Task objective →
Please retype all of the entries that follow, leaving the images out.

Available data →
----------------

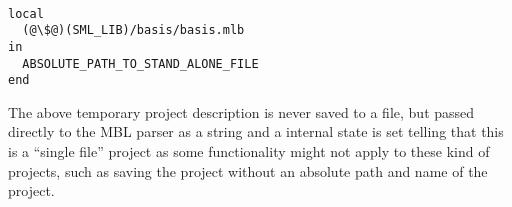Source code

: 
\begin{example}\
\begin{lstlisting}
local
  (@\$@)(SML_LIB)/basis/basis.mlb
in
  ABSOLUTE_PATH_TO_STAND_ALONE_FILE
end
\end{lstlisting}
\end{example}

The above temporary project description is never saved to a file, but passed
directly to the MBL parser as a string and a internal state is set telling that
this is a ``single file'' project as some functionality might not apply to these
kind of projects, such as saving the project without an absolute path and name
of the project.


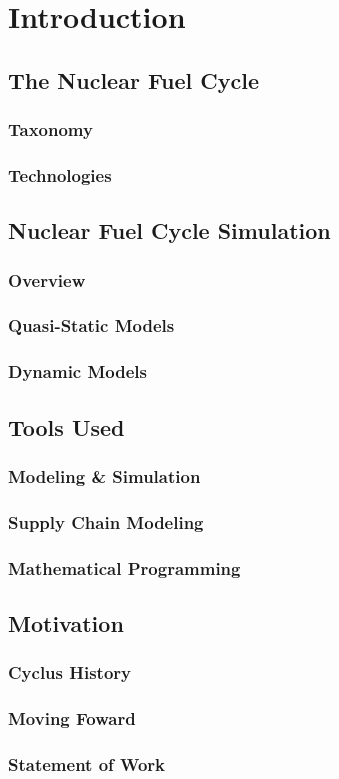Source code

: \chapter{Introduction}\label{ch:intro}

\section{The Nuclear Fuel Cycle}

\subsection{Taxonomy}

\subsection{Technologies}

\section{Nuclear Fuel Cycle Simulation}

\subsection{Overview}

\subsection{Quasi-Static Models}

\subsection{Dynamic Models}

\section{Tools Used}

\subsection{Modeling \& Simulation}

\subsection{Supply Chain Modeling}

\subsection{Mathematical Programming}

\section{Motivation}

\subsection{Cyclus History}

\subsection{Moving Foward}

\subsection{Statement of Work}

----------------

Solution →
Source code

: 
\begin{example}\
\begin{lstlisting}
local
  (@\$@)(SML_LIB)/basis/basis.mlb
in
  ABSOLUTE_PATH_TO_STAND_ALONE_FILE
end
\end{lstlisting}
\end{example}

The above temporary project description is never saved to a file, but passed
directly to the MBL parser as a string and a internal state is set telling that
this is a ``single file'' project as some functionality might not apply to these
kind of projects, such as saving the project without an absolute path and name
of the project.


Source code

: \chapter{Introduction}\label{ch:intro}

\section{The Nuclear Fuel Cycle}

\subsection{Taxonomy}

\subsection{Technologies}

\section{Nuclear Fuel Cycle Simulation}

\subsection{Overview}

\subsection{Quasi-Static Models}

\subsection{Dynamic Models}

\section{Tools Used}

\subsection{Modeling \& Simulation}

\subsection{Supply Chain Modeling}

\subsection{Mathematical Programming}

\section{Motivation}

\subsection{Cyclus History}

\subsection{Moving Foward}

\subsection{Statement of Work}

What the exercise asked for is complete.